Remix.run Logo
divan 4 days ago

> RPC is often accused of committing many of the fallacies of distributed computing. > But this reputation is outdated. When RPC was first invented some 40 years ago, async programming barely existed. We did not have Promises, much less async and await.

I'm confused. How is this a "protocol" if its core premises rely on very specific implementation of concurrency in a very specific language?

closeparen 4 days ago | parent | next [-]

"RPC" originally referred to a programming paradigm where remote calls looked just like any other method calls, and it might not even be any of the programmer's business whether they're implemented in-process or on another machine. This obviously required wire protocols, client and server libraries, etc. to implement.

There's been a renaissance in the tools, but now we mainly use them like "REST" endpoints with the type signatures of functions. Programming language features like Future and Optional make it easier to clearly delineate properties like "this might take a while" or "this might fail" whereas earlier in RPC, these properties were kind of hidden.

kiitos 4 days ago | parent [-]

mm, i think you're describing corba, not rpc in general

closeparen 4 days ago | parent | next [-]

CORBA is trippier than that. A client’s request could include elements not normally serializable, like callbacks. A server could provide an object in response to your query and then continue mutating it, with the mutations reflected (effectively) in your address space, without your knowledge or participation.

kiitos 2 days ago | parent | next [-]

I am not really sure what you're talking about

RPC is "remote procedure call", emphasis on "remote", meaning you always necessarily gonna be serializing/deserializing the information over some kind of wire, between discrete/different nodes, with discrete/distinct address spaces

a client request by definition can't include anything that can't be serialized, serialization is the ground truth requirement for any kind of RPC...

a server doesn't provide "an object" in response to a query, it provides "a response payload", which is at most a snapshot of some state it had at the time of the request, it's not as if there is any expectation that this serialized state is gonna be consistent between nodes

2 days ago | parent | next [-]
[deleted]
closeparen 2 days ago | parent | prev [-]

Nothing stops me from implementing a Thrift or gRPC handler that uses a field from the request to look up an object in a hashmap and then call one of its methods with data from the request. But a distributed object system will do this implicitly on my behalf, so that the programmer’s perspective is like passing objects (by reference) over the network.

kentonv 4 days ago | parent | prev [-]

That's exactly what Cap'n Web does...

4 days ago | parent | prev [-]
[deleted]
kentonv 4 days ago | parent | prev | next [-]

What do you mean? Async programming exists in tons of languages.
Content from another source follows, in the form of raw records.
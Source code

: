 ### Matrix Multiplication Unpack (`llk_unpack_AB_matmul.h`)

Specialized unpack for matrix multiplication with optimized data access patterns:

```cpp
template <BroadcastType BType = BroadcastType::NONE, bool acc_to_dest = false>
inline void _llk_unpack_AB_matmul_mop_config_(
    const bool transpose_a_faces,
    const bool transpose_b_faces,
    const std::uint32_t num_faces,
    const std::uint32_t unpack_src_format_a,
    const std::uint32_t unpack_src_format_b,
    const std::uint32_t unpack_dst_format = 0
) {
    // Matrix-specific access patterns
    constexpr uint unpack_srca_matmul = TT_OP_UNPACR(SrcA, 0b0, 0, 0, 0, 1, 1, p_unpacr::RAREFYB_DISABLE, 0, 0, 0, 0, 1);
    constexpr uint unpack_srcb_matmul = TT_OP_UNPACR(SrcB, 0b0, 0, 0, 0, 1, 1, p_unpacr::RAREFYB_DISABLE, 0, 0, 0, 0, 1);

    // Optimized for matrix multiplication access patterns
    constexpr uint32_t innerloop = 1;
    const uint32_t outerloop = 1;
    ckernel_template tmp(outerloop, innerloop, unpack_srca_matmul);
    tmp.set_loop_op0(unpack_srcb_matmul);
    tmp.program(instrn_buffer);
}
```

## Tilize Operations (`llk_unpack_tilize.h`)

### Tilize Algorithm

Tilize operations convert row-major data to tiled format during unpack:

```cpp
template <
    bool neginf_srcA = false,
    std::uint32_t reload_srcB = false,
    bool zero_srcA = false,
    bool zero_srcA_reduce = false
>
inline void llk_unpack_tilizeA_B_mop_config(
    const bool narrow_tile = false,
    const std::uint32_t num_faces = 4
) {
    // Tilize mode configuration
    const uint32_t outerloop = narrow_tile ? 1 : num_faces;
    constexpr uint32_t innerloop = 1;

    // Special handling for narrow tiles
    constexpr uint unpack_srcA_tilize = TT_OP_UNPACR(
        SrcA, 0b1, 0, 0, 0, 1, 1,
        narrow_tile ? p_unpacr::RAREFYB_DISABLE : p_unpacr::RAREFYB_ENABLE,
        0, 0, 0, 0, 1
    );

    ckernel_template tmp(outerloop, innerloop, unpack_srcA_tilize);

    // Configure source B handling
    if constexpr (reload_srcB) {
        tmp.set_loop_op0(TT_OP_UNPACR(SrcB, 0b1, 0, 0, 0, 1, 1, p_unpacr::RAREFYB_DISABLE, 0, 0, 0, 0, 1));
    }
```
Just off the top of my head, I've used async/await in JavaScript, C++, Python, Rust, C#, ...

Anyway, the point here is that early RPC systems worked by blocking the calling thread while performing the network request, which was obviously a terrible idea.

chao- 4 days ago | parent [-]

Reminds me of the old "MongoDB is Web Scale" series of comedy videos:

https://youtu.be/bzkRVzciAZg

Some friends and I still jokingly troll each other in the vein of these, interjecting with "When async programming was discovered in 2008...", or "When memory safe compiled languages were invented in 2012..." and so forth.

afiori 4 days ago | parent [-]

Async/await became ergonomic and widespread only recently, I am sure there were async systems in the '80 but for example nodejs focus on non blocking I/O changed how a lot of people thought about servers and concurrency (whether node was first is almost irrelevant)

Often when something is discovered or invented is far less influential[1] than when it jumps on and hype train.

[1] the discovery is very important for historical and epistemological reasons of course, rewriting the past is bad

frollogaston 4 days ago | parent | next [-]

It's not a programming paradigm shift, more of a change to how runtimes work. We want to avoid the overhead of kernel threads in servers, and async/await on top of an event loop is a convenient way to do that, like in JS, Rust, and now Python.

Meanwhile Go doesn't have async/await and never will because it doesn't need it; it does greenthreading instead. Java has that too now.

Either way, your code waits on IO like before and does other work while it waits. But instead of the kernel doing the context switching, your runtime does something analogous at a higher layer.

kentonv 4 days ago | parent [-]

I disagree that async/await is purely about avoiding overhead of kernel threads. Kernel threads are actually not that expensive these days. You can have a server with 10,000 threads, no problem.

The problem is synchronization becomes extremely hard to reason about. With event loop concurrency, each continuation (callback) becomes effectively a transaction, in which you don't need to worry about anything else modifying your state out from under you. That legitimately makes a lot of things easier.

The Cloudflare Workers runtime actually does both: There's a separate thread for each connection, but within each thread there's an event loop to handle all the concurrent stuff relating to that one connection. This works well because connections rarely need to interact with each other's state, but they need to mess with their own state constantly.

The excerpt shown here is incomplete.